De acuerdo con el análisis de Ignacio Mieres, head of research de XTB, la caída de las exportaciones ucranianas durante agosto ha reforzado la percepción de un mercado más ajustado.
En este escenario, cualquier nueva restricción al comercio podría mantener elevada la prima de riesgo sobre el precio internacional del trigo.
La situación es especialmente relevante para países importadores como Chile, donde el valor del cereal internacional influye directamente en los costos de la industria molinera y, posteriormente, en una serie de alimentos elaborados.
El experto de XTB comentó, adicionalmente, que la presión sobre el mercado de granos también se ha reflejado en India, “donde el gobierno ha levantado la prohibición a las exportaciones de trigo con el objetivo de responder a las tensiones que presenta el mercado”.
¿Qué productos podrían subir en Chile?
El principal foco de atención está en el pan y otros productos elaborados con harina de trigo.
Una mayor cotización internacional puede elevar el costo de la materia prima para molinos y panaderías, aunque el efecto final sobre los consumidores dependerá también del tipo de cambio, los costos de transporte, energía, mano de obra y los márgenes de cada empresa.
Entre los productos que podrían enfrentar presión al alza se encuentran: pan, harina de trigo, cereales, pastas y fideos, galletas y productos de repostería; masas, pizzas y productos de panadería (las empanadas, queques, entre otros).
El pan aparece como uno de los productos más sensibles. De hecho, durante julio, entre las divisiones con alzas de precios destacaron alimentos y bebidas no alcohólicas (0,7%, 0,153 puntos porcentuales o pp.)
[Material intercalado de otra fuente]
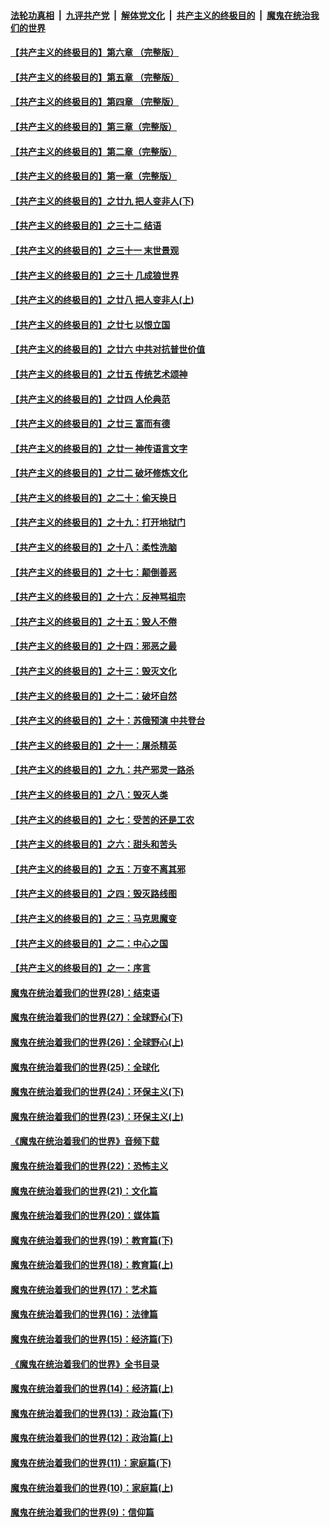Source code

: ####  [法轮功真相](../../../../basic/blob/master/README.md?t=07040302) &nbsp;|&nbsp; [九评共产党](../../../../9ping.md/blob/master/README.md?t=07040302) &nbsp;|&nbsp; [解体党文化](../../../../jtdwh.md/blob/master/README.md?t=07040302)  &nbsp;|&nbsp; [共产主义的终极目的](../../../../gczydzjmd.md/blob/master/README.md?t=07040302) &nbsp;|&nbsp; [魔鬼在统治我们的世界](../../../../mgztzwmdsj.md/blob/master/README.md?t=07040302) 

#### [【共产主义的终极目的】第六章 （完整版）](../pages/nsc422/n11428913.md?t=07040302) 

#### [【共产主义的终极目的】第五章 （完整版）](../pages/nsc422/n11428912.md?t=07040302) 

#### [【共产主义的终极目的】第四章 （完整版）](../pages/nsc422/n11428907.md?t=07040302) 

#### [【共产主义的终极目的】第三章（完整版）](../pages/nsc422/n11428848.md?t=07040302) 

#### [【共产主义的终极目的】第二章（完整版）](../pages/nsc422/n11428831.md?t=07040302) 

#### [【共产主义的终极目的】第一章（完整版）](../pages/nsc422/n11417651.md?t=07040302) 

#### [【共产主义的终极目的】之廿九 把人变非人(下)](../pages/nsc422/n11344140.md?t=07040302) 

#### [【共产主义的终极目的】之三十二 结语](../pages/nsc422/n11360535.md?t=07040302) 

#### [【共产主义的终极目的】之三十一 末世景观](../pages/nsc422/n11351129.md?t=07040302) 

#### [【共产主义的终极目的】之三十 几成狼世界](../pages/nsc422/n11348280.md?t=07040302) 

#### [【共产主义的终极目的】之廿八 把人变非人(上)](../pages/nsc422/n11340492.md?t=07040302) 

#### [【共产主义的终极目的】之廿七 以恨立国](../pages/nsc422/n11336944.md?t=07040302) 

#### [【共产主义的终极目的】之廿六 中共对抗普世价值](../pages/nsc422/n11324785.md?t=07040302) 

#### [【共产主义的终极目的】之廿五 传统艺术颂神](../pages/nsc422/n11296396.md?t=07040302) 

#### [【共产主义的终极目的】之廿四 人伦典范](../pages/nsc422/n11296397.md?t=07040302) 

#### [【共产主义的终极目的】之廿三 富而有德](../pages/nsc422/n11283598.md?t=07040302) 

#### [【共产主义的终极目的】之廿一 神传语言文字](../pages/nsc422/n11263265.md?t=07040302) 

#### [【共产主义的终极目的】之廿二 破坏修炼文化](../pages/nsc422/n11245728.md?t=07040302) 

#### [【共产主义的终极目的】之二十：偷天换日](../pages/nsc422/n11238846.md?t=07040302) 

#### [【共产主义的终极目的】之十九：打开地狱门](../pages/nsc422/n11206376.md?t=07040302) 

#### [【共产主义的终极目的】之十八：柔性洗脑](../pages/nsc422/n11199994.md?t=07040302) 

#### [【共产主义的终极目的】之十七：颠倒善恶](../pages/nsc422/n11179782.md?t=07040302) 

#### [【共产主义的终极目的】之十六：反神骂祖宗](../pages/nsc422/n11166798.md?t=07040302) 

#### [【共产主义的终极目的】之十五：毁人不倦](../pages/nsc422/n11166792.md?t=07040302) 

#### [【共产主义的终极目的】之十四：邪恶之最](../pages/nsc422/n11150249.md?t=07040302) 

#### [【共产主义的终极目的】之十三：毁灭文化](../pages/nsc422/n11135227.md?t=07040302) 

#### [【共产主义的终极目的】之十二：破坏自然](../pages/nsc422/n11135214.md?t=07040302) 

#### [【共产主义的终极目的】之十：苏俄预演 中共登台](../pages/nsc422/n11118424.md?t=07040302) 

#### [【共产主义的终极目的】之十一：屠杀精英](../pages/nsc422/n11118442.md?t=07040302) 

#### [【共产主义的终极目的】之九：共产邪灵一路杀](../pages/nsc422/n11114139.md?t=07040302) 

#### [【共产主义的终极目的】之八：毁灭人类](../pages/nsc422/n11108503.md?t=07040302) 

#### [【共产主义的终极目的】之七：受苦的还是工农](../pages/nsc422/n11101809.md?t=07040302) 

#### [【共产主义的终极目的】之六：甜头和苦头](../pages/nsc422/n11096971.md?t=07040302) 

#### [【共产主义的终极目的】之五：万变不离其邪](../pages/nsc422/n11091285.md?t=07040302) 

#### [【共产主义的终极目的】之四：毁灭路线图](../pages/nsc422/n11086284.md?t=07040302) 

#### [【共产主义的终极目的】之三：马克思魔变](../pages/nsc422/n11061941.md?t=07040302) 

#### [【共产主义的终极目的】之二：中心之国](../pages/nsc422/n11047728.md?t=07040302) 

#### [【共产主义的终极目的】之一：序言](../pages/nsc422/n11086077.md?t=07040302) 

#### [魔鬼在统治着我们的世界(28)：结束语](../pages/nsc422/n10936246.md?t=07040302) 

#### [魔鬼在统治着我们的世界(27)：全球野心(下)](../pages/nsc422/n10928319.md?t=07040302) 

#### [魔鬼在统治着我们的世界(26)：全球野心(上)](../pages/nsc422/n10900318.md?t=07040302) 

#### [魔鬼在统治着我们的世界(25)：全球化](../pages/nsc422/n10788205.md?t=07040302) 

#### [魔鬼在统治着我们的世界(24)：环保主义(下)](../pages/nsc422/n10695307.md?t=07040302) 

#### [魔鬼在统治着我们的世界(23)：环保主义(上)](../pages/nsc422/n10688613.md?t=07040302) 

#### [《魔鬼在统治着我们的世界》音频下载](../pages/nsc422/n10635553.md?t=07040302) 

#### [魔鬼在统治着我们的世界(22)：恐怖主义](../pages/nsc422/n10614727.md?t=07040302) 

#### [魔鬼在统治着我们的世界(21)：文化篇](../pages/nsc422/n10597706.md?t=07040302) 

#### [魔鬼在统治着我们的世界(20)：媒体篇](../pages/nsc422/n10586579.md?t=07040302) 

#### [魔鬼在统治着我们的世界(19)：教育篇(下)](../pages/nsc422/n10564808.md?t=07040302) 

#### [魔鬼在统治着我们的世界(18)：教育篇(上)](../pages/nsc422/n10526970.md?t=07040302) 

#### [魔鬼在统治着我们的世界(17)：艺术篇](../pages/nsc422/n10499093.md?t=07040302) 

#### [魔鬼在统治着我们的世界(16)：法律篇](../pages/nsc422/n10485969.md?t=07040302) 

#### [魔鬼在统治着我们的世界(15)：经济篇(下)](../pages/nsc422/n10469975.md?t=07040302) 

#### [《魔鬼在统治着我们的世界》全书目录](../pages/nsc422/n10464261.md?t=07040302) 

#### [魔鬼在统治着我们的世界(14)：经济篇(上)](../pages/nsc422/n10457370.md?t=07040302) 

#### [魔鬼在统治着我们的世界(13)：政治篇(下)](../pages/nsc422/n10448270.md?t=07040302) 

#### [魔鬼在统治着我们的世界(12)：政治篇(上)](../pages/nsc422/n10444576.md?t=07040302) 

#### [魔鬼在统治着我们的世界(11)：家庭篇(下)](../pages/nsc422/n10440961.md?t=07040302) 

#### [魔鬼在统治着我们的世界(10)：家庭篇(上)](../pages/nsc422/n10435448.md?t=07040302) 

#### [魔鬼在统治着我们的世界(9)：信仰篇](../pages/nsc422/n10432159.md?t=07040302)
Si las interrupciones en el Mar Negro continúan y el precio internacional del trigo permanece en niveles elevados, el pan sería uno de los productos a monitorear con mayor atención, seguido por la harina, pastas, galletas, masas y otros alimentos intensivos en trigo.
La magnitud de eventuales alzas, cabe remarcar, dependerá de cuánto tiempo permanezca elevado el precio internacional y de factores como el dólar, los costos de transporte y la capacidad de la industria chilena para absorber parte del incremento.